### Assigned task
For the listing below, how many lines contain the word "articles"? Answer with only that figure.
===== Given records
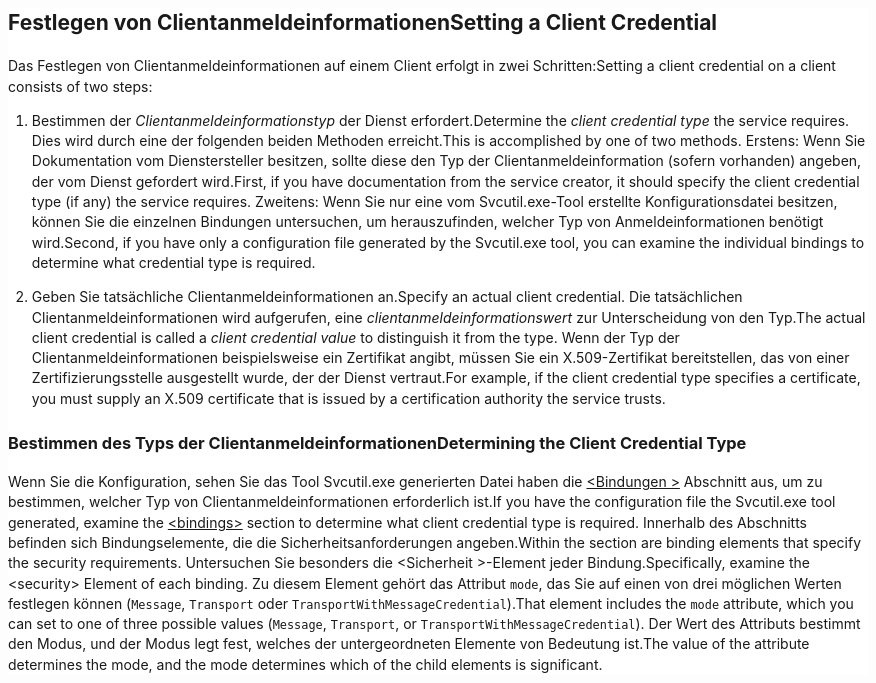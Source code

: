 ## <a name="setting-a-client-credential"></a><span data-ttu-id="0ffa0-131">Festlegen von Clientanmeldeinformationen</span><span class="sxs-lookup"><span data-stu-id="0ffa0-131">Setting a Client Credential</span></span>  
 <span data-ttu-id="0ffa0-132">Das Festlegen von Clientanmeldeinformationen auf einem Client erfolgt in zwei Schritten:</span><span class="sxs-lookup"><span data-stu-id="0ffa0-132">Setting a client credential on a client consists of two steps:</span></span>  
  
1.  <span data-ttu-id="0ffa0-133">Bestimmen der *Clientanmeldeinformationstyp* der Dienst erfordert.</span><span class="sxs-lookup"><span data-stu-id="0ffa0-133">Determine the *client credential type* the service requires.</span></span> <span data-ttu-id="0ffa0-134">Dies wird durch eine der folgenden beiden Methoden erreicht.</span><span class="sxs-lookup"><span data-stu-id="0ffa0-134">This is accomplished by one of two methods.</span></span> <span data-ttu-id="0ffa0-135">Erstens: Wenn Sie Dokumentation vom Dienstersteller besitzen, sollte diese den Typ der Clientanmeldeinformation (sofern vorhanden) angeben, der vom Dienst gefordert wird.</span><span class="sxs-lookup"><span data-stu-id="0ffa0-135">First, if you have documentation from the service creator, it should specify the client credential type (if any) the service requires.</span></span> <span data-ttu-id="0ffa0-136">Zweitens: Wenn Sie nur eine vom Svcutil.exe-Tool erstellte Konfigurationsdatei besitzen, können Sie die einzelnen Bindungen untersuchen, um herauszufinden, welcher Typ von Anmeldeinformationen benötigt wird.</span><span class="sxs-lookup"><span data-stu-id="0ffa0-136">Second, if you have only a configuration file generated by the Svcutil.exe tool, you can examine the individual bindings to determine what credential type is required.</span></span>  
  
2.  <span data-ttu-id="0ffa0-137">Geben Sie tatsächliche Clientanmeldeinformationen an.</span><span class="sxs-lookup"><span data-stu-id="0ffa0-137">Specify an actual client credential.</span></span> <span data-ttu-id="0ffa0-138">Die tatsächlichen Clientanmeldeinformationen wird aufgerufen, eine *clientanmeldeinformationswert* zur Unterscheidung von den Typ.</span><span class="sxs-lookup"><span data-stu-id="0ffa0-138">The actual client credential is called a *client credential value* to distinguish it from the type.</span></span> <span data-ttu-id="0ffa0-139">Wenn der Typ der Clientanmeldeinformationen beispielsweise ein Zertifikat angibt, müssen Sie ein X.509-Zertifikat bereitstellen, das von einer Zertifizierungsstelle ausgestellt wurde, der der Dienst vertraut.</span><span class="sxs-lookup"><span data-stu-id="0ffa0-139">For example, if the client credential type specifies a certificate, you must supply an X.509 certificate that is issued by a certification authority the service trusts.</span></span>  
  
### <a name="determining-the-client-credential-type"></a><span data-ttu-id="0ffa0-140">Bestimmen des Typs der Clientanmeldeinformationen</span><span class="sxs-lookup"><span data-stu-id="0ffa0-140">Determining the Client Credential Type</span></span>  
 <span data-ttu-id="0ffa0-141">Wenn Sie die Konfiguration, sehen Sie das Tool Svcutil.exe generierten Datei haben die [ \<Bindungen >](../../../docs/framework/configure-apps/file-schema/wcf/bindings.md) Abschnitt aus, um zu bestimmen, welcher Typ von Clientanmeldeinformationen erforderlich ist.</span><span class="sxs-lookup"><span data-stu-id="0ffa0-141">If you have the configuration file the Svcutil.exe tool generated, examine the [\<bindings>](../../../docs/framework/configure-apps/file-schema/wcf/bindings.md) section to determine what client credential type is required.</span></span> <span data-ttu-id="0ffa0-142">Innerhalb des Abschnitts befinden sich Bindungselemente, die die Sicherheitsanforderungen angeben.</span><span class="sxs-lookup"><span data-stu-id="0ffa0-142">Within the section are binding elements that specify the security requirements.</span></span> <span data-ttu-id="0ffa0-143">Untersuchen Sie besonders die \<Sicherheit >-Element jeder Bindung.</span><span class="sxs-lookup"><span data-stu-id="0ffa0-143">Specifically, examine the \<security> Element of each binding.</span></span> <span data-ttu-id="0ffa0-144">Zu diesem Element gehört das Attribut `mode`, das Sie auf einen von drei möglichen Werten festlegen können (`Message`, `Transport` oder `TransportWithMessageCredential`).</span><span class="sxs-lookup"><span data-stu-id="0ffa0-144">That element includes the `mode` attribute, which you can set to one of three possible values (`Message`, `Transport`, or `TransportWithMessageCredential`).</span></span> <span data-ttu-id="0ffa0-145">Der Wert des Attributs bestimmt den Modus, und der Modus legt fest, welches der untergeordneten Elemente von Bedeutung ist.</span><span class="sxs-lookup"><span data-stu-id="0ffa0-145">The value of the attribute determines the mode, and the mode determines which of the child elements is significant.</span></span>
==========
===== Given records
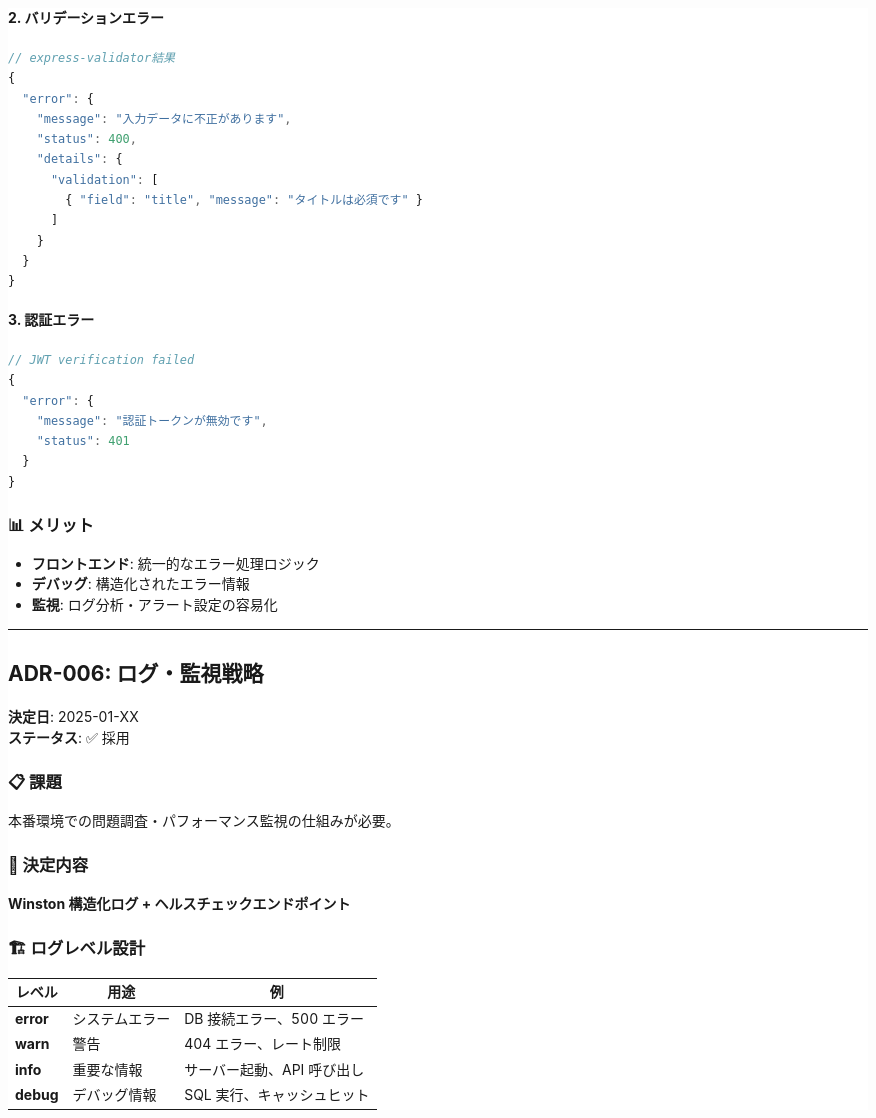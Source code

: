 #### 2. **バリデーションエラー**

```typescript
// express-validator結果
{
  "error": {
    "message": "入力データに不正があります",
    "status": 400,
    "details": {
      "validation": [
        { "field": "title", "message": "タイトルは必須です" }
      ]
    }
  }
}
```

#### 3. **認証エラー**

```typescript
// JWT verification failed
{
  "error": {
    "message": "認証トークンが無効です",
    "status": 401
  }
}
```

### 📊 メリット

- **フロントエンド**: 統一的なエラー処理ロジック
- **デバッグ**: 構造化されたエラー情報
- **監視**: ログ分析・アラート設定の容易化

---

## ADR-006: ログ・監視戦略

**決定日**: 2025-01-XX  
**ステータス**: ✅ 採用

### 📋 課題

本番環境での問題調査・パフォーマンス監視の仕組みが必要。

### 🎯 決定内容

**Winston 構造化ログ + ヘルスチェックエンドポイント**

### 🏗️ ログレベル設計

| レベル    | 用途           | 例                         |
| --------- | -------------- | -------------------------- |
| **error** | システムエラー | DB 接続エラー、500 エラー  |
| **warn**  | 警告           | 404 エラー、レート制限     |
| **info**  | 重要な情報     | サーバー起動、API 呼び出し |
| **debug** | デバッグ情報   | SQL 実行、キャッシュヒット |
==========
===== Given records
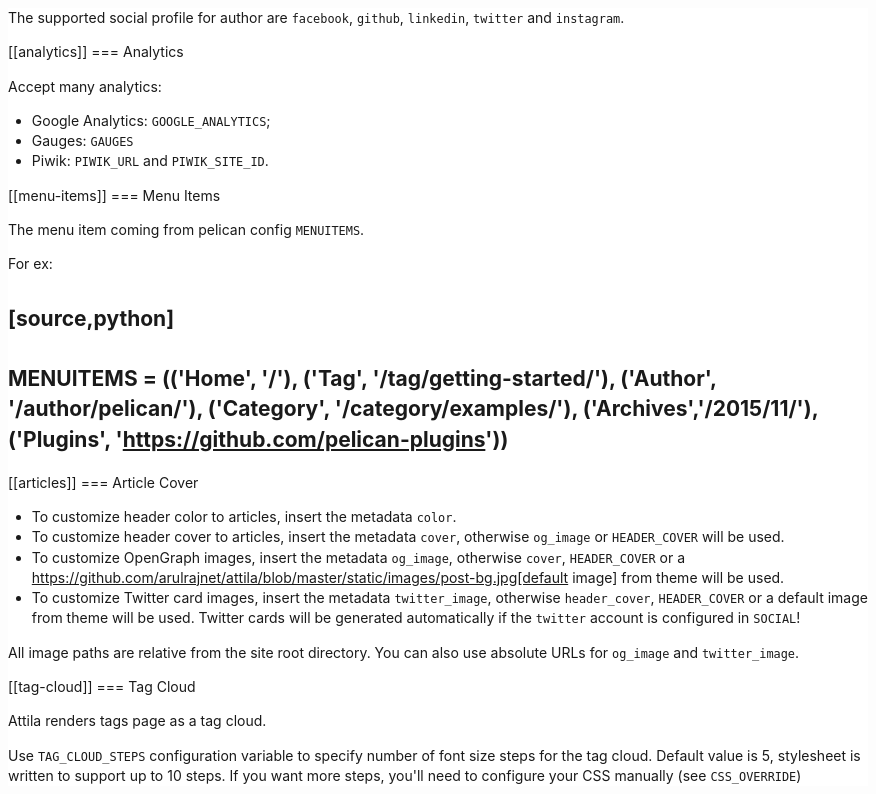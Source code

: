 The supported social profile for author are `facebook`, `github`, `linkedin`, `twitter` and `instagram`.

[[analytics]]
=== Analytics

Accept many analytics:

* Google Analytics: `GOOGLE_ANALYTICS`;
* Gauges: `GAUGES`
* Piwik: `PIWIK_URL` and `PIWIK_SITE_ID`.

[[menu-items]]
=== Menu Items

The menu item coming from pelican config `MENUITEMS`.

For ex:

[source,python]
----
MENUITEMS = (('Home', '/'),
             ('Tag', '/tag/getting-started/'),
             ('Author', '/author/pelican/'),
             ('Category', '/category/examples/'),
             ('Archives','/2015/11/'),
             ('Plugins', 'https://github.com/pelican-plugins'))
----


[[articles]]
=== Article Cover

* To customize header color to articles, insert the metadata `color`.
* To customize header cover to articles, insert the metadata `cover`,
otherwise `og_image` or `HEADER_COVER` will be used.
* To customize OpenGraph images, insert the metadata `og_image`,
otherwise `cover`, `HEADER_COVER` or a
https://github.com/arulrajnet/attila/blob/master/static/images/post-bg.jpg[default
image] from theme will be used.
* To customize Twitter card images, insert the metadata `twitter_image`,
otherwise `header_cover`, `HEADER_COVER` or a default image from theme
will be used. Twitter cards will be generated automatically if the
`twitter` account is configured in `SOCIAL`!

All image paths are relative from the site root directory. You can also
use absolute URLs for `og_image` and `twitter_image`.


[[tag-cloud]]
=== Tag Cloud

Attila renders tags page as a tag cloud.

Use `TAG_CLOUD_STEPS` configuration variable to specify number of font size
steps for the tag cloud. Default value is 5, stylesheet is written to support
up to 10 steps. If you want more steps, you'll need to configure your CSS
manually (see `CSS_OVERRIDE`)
==========
### Reply to the task
3